We expect even higher power prices for the remainder of 2018 2019 based on current average forward prices in the mid $50 per megawatt hour range for these periods. Turning to Slide 6 with an update on the Alberta Power market design. Last week, the AISO released the 2nd draft of the comprehensive market design for the new capacity market. Overall, the design continues to be constructive, indicating that existing and future assets will have an equal opportunity to earn a return on and out capital. We have greater confidence that the Alberta government's commitment to treat Newan assets equitably will be honored.
The key design elements such as the participation, market mitigation and term length remain reasonable as expected. The Aeso continues to be on track to finalize its proposed market design for July 2018. Draft 2 remains generally consistent with our view of a properly designed capacity market for Alberta and Capital Power is well positioned under this market design. I'll now turn the call over to Brian DeNeve.

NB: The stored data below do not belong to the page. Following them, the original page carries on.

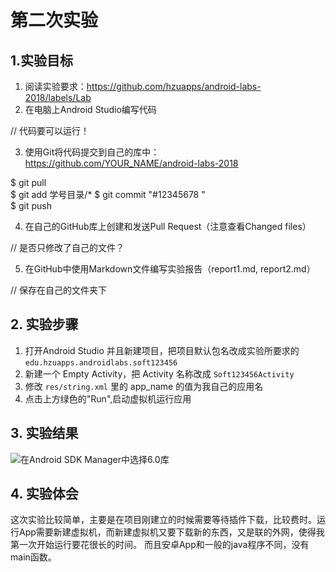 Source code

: # 第二次实验

## 1.实验目标

1. 阅读实验要求：https://github.com/hzuapps/android-labs-2018/labels/Lab    
2. 在电脑上Android Studio编写代码 

// 代码要可以运行！ 

3. 使用Git将代码提交到自己的库中：https://github.com/YOUR_NAME/android-labs-2018    

$ git pull  
$ git add 学号目录/* 
$ git commit "#12345678 "  
$ git push  

4. 在自己的GitHub库上创建和发送Pull Request（注意查看Changed files）   

// 是否只修改了自己的文件？ 

5. 在GitHub中使用Markdown文件编写实验报告（report1.md, report2.md）   

// 保存在自己的文件夹下  


## 2. 实验步骤 
1. 打开Android Studio 并且新建项目，把项目默认包名改成实验所要求的 `edu.hzuapps.androidlabs.soft123456` 
2. 新建一个 Empty Activity，把 Activity 名称改成 `Soft123456Activity` 
3. 修改 `res/string.xml` 里的 app_name 的值为我自己的应用名 
4. 点击上方绿色的"Run",启动虚拟机运行应用 
## 3. 实验结果 
![在Android SDK Manager中选择6.0库](https://github.com/Ghlyh/android-labs-2018/blob/master/soft1614080902402/2.png "配置教育网下载代理")
## 4. 实验体会 
这次实验比较简单，主要是在项目刚建立的时候需要等待插件下载，比较费时。运行App需要新建虚拟机，而新建虚拟机又要下载新的东西，又是联的外网，使得我第一次开始运行要花很长的时间。 
而且安卓App和一般的java程序不同，没有main函数。 

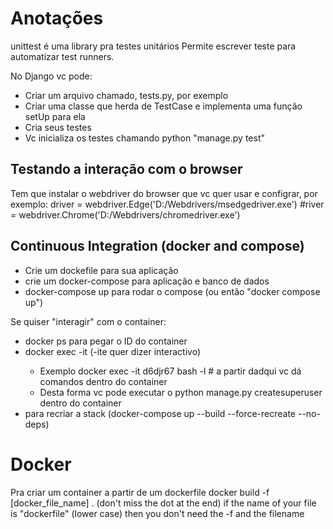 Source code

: # Anotações

unittest é uma library pra testes unitários
Permite escrever teste  para automatizar test runners.

No Django vc pode:
- Criar um arquivo chamado, tests.py, por exemplo
- Criar uma classe que herda de TestCase e implementa uma função setUp para ela
- Cria seus testes
- Vc inicializa os testes chamando python "manage.py test"

## Testando a interação com o browser
Tem que instalar o webdriver do browser que vc quer usar e configrar, por exemplo:
driver = webdriver.Edge('D:/Webdrivers/msedgedriver.exe')
#river = webdriver.Chrome('D:/Webdrivers/chromedriver.exe')


## Continuous Integration (docker and compose)
- Crie um dockefile para sua aplicação
- crie um docker-compose para aplicação e banco de dados
- docker-compose up para rodar o compose (ou então "docker compose up")

Se quiser "interagir" com o container:
- docker ps para pegar o ID do container
- docker exec -it <id do container> <comando que quer rodar>  (-ite quer dizer interactivo)
    - Exemplo docker exec -it d6djr67 bash -l # a partir dadqui vc dá comandos dentro do container
    - Desta forma vc pode executar o python manage.py createsuperuser dentro do container
- para recriar a stack (docker-compose up --build --force-recreate --no-deps)

# Docker
Pra criar um container a partir de um dockerfile
docker build -f [docker_file_name] . (don't miss the dot at the end)
if the name of your file is "dockerfile" (lower case) then you don't need the -f and the filename




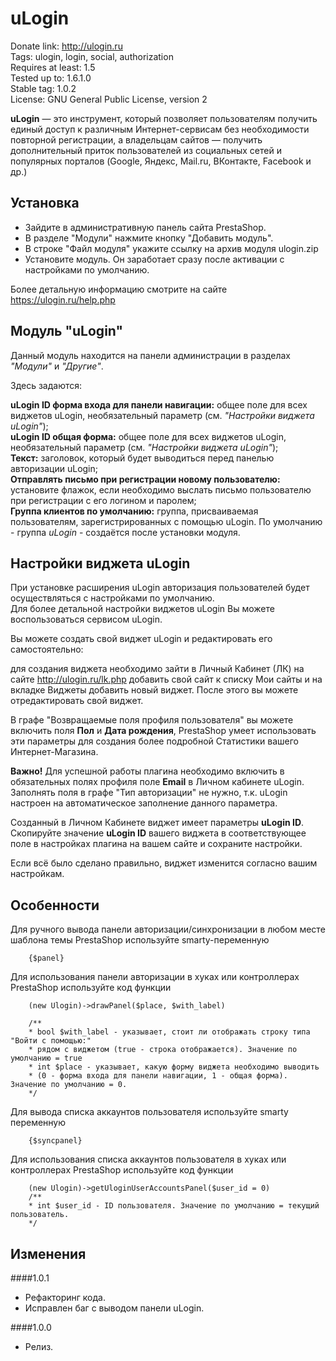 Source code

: # uLogin  

Donate link: http://ulogin.ru  
Tags: ulogin, login, social, authorization  
Requires at least: 1.5  
Tested up to: 1.6.1.0  
Stable tag: 1.0.2  
License: GNU General Public License, version 2  

**uLogin** — это инструмент, который позволяет пользователям получить единый доступ к различным Интернет-сервисам без необходимости повторной регистрации,
а владельцам сайтов — получить дополнительный приток пользователей из социальных сетей и популярных порталов (Google, Яндекс, Mail.ru, ВКонтакте, Facebook и др.)

## Установка

- Зайдите в административную панель сайта PrestaShop.
- В разделе "Модули" нажмите кнопку "Добавить модуль".
- В строке "Файл модуля" укажите ссылку на архив модуля ulogin.zip
- Установите модуль. Он заработает сразу после активации с настройками по умолчанию.

Более детальную информацию смотрите на сайте https://ulogin.ru/help.php

## Модуль "uLogin"

Данный модуль находится на панели администрации в разделах *"Модули"* и *"Другие"*.

Здесь задаются: 
 
**uLogin ID форма входа для панели навигации:** общее поле для всех виджетов uLogin, необязательный параметр (см. *"Настройки виджета uLogin"*);  
**uLogin ID общая форма:** общее поле для всех виджетов uLogin, необязательный параметр (см. *"Настройки виджета uLogin"*);  
**Текст:** заголовок, который будет выводиться перед панелью авторизации  uLogin;  
**Отправлять письмо при регистрации новому пользователю:** установите флажок, если необходимо выслать письмо пользователю при регистрации с его логином и паролем;  
**Группа клиентов по умолчанию:** группа, присваиваемая пользователям, зарегистрированных с помощью uLogin. По умолчанию - группа *uLogin* - создаётся после установки модуля.  

## Настройки виджета uLogin

При установке расширения uLogin авторизация пользователей будет осуществляться с настройками по умолчанию.  
Для более детальной настройки виджетов uLogin Вы можете воспользоваться сервисом uLogin.  

Вы можете создать свой виджет uLogin и редактировать его самостоятельно:

для создания виджета необходимо зайти в Личный Кабинет (ЛК) на сайте http://ulogin.ru/lk.php
добавить свой сайт к списку Мои сайты и на вкладке Виджеты добавить новый виджет. После этого вы можете отредактировать свой виджет.

В графе "Возвращаемые поля профиля пользователя" вы можете включить поля **Пол** и **Дата рождения**, PrestaShop умеет использовать эти параметры для создания более подробной Статистики вашего Интернет-Магазина.

**Важно!** Для успешной работы плагина необходимо включить в обязательных полях профиля поле **Еmail** в Личном кабинете uLogin.  
Заполнять поля в графе "Тип авторизации" не нужно, т.к. uLogin настроен на автоматическое заполнение данного параметра.

Созданный в Личном Кабинете виджет имеет параметры **uLogin ID**.  
Скопируйте значение **uLogin ID** вашего виджета в соответствующее поле в настройках плагина на вашем сайте и сохраните настройки.   

Если всё было сделано правильно, виджет изменится согласно вашим настройкам.


## Особенности

Для ручного вывода панели авторизации/синхронизации в любом месте шаблона темы PrestaShop используйте smarty-переменную

		{$panel}
	
Для использования панели авторизации в хуках или контроллерах PrestaShop используйте код функции

		(new Ulogin)->drawPanel($place, $with_label)
	
		/**
		* bool $with_label - указывает, стоит ли отображать строку типа "Войти с помощью:" 
		* рядом с виджетом (true - строка отображается). Значение по умолчанию = true
		* int $place - указывает, какую форму виджета необходимо выводить 
		* (0 - форма входа для панели навигации, 1 - общая форма). Значение по умолчанию = 0.
		*/

Для вывода списка аккаунтов пользователя используйте smarty переменную

		{$syncpanel}
	
Для использования списка аккаунтов пользователя в хуках или контроллерах PrestaShop используйте код функции

		(new Ulogin)->getUloginUserAccountsPanel($user_id = 0)
		/**
		* int $user_id - ID пользователя. Значение по умолчанию = текущий пользователь.
		*/

## Изменения

####1.0.1
* Рефакторинг кода.
* Исправлен баг с выводом панели uLogin.

####1.0.0
* Релиз.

Thanks, Brian. I'll review our Q1 financial performance starting on Slide 7. Overall, financial results in the Q1 were generally in line with our expectations. This includes generating $85,000,000 in adjusted funds from operations and adjusted EBITDA of 173,000,000 dollars Starting January 1, 2018, the higher carbon compliance costs came into effect in Alberta. This involves a $30 per tonne carbon tax on a more stringent output based allocation set that increases the compliance target from 20% to approximately 60% for coal fired generating units.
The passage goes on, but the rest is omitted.